Conti's courtroom skills caught the eye of league bosses John Quayle and Colin Love in 1985, when he appeared against them to keep embattled club Western Suburbs in the competition. The three became firm friends. With Rex Mossop, they visited the Conti cattle property in the Moonbi Hills, donating a Kangaroos jersey to celebrate Conti's renovation of the historic Bendemeer Hotel, which still hangs on the pub's riverside wall.
The Contis' 40-year association with the Tamworth district began in 1974, when Richard purchased Mount View after touring its 2225 hectares on horseback with Frank McAlary, QC, the Pitt Street farmer known to millions as the Dancing Man of World War II newsreels. Two more farms in the Tamworth district, Keringal and Yaraan, were acquired in 1984 and 1994. To his employees Conti was that rare thing, a well-loved boss.

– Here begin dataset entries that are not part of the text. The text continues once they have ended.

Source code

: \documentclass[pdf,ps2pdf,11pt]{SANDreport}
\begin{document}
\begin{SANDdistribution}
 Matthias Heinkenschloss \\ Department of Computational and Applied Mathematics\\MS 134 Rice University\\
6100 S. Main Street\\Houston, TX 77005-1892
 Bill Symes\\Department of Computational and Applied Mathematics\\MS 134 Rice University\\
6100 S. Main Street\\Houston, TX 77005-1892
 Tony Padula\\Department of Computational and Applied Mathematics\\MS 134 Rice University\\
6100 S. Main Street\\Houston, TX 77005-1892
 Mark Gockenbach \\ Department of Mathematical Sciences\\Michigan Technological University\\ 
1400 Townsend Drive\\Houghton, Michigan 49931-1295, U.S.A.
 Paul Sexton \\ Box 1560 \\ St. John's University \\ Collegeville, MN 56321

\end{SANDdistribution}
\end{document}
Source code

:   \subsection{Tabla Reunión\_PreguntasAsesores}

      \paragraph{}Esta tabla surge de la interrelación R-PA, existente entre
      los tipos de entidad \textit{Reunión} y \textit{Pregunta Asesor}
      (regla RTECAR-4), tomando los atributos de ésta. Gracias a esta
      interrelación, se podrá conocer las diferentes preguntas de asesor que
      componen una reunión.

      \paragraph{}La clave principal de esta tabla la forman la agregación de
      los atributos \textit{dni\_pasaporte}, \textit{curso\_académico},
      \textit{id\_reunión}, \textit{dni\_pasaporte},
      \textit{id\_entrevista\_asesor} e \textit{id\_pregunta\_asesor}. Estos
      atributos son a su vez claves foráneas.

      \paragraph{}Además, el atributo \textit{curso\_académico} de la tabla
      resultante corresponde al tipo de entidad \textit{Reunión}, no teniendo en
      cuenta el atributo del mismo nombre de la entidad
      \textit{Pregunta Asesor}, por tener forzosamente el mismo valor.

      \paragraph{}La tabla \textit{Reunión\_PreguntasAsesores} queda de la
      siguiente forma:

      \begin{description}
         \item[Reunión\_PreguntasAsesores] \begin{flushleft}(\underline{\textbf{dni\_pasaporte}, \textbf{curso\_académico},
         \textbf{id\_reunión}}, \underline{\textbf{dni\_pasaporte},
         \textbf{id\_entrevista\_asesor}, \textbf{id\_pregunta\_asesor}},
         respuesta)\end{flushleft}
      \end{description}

Conti's mentoring of new arrivals at the NSW bar revealed another side to his selfless generosity. The door of his chambers was always open to colleagues, especially at day's end when it was time for a "wee sip". His advice to young barristers on how to approach the law was tinted with insights into how to approach life: "Don't try to learn all the law; just know where to look for it."
He was well-positioned to offer such advice.
Hard work had a lot to do with it too. Conti's prodigious appetite for work was legendary. He never turned down a brief, and normally started his work day at 3am. At 6am he could be seen at Manly Life Saving Club before running on Manly Beach, trading jokes with Wallaby winger Barry Roberts.
He was a master of litigation tactics. In a case between two giant corporations Conti, holding the weaker hand, opened settlement negotiations with the gambit: "Big dogs don't bite other big dogs." And then there was that silky voice, which Tom Hughes, QC lauded on the occasion of his swearing-in as a justice of the Federal Court in 2000. Spurning "the clap and roll of forensic thunder", Conti beguiled rivals and witnesses with a smooth, "crabwise" advance.
Not one for much overseas travel, he spent his time shuttling between Philip Street in the city, Bower Street, Manly, and Mount View Road, Bendemeer, often in the company of Lord Denning, his beloved Hungarian Vizsla, named after the English jurist famed for his passion for justice, Christian virtue, and plain English prose.
Conti respected and inspired loyalty, cultivating his companionable nature into a talent for friendship. "Friendships are like fences," he used to say. "You have to keep mending them." A regular worshipper at St James Church, where his funeral was held, Conti conned his own friends into helping out at Sister Frieda's soup kitchen once a month. Some recall him scrubbing the floors of the crypt one Sunday before returning to work on a judgment.
Richard is survived by Betsy, his devoted wife of 54 years, their four children and 10 grandchildren.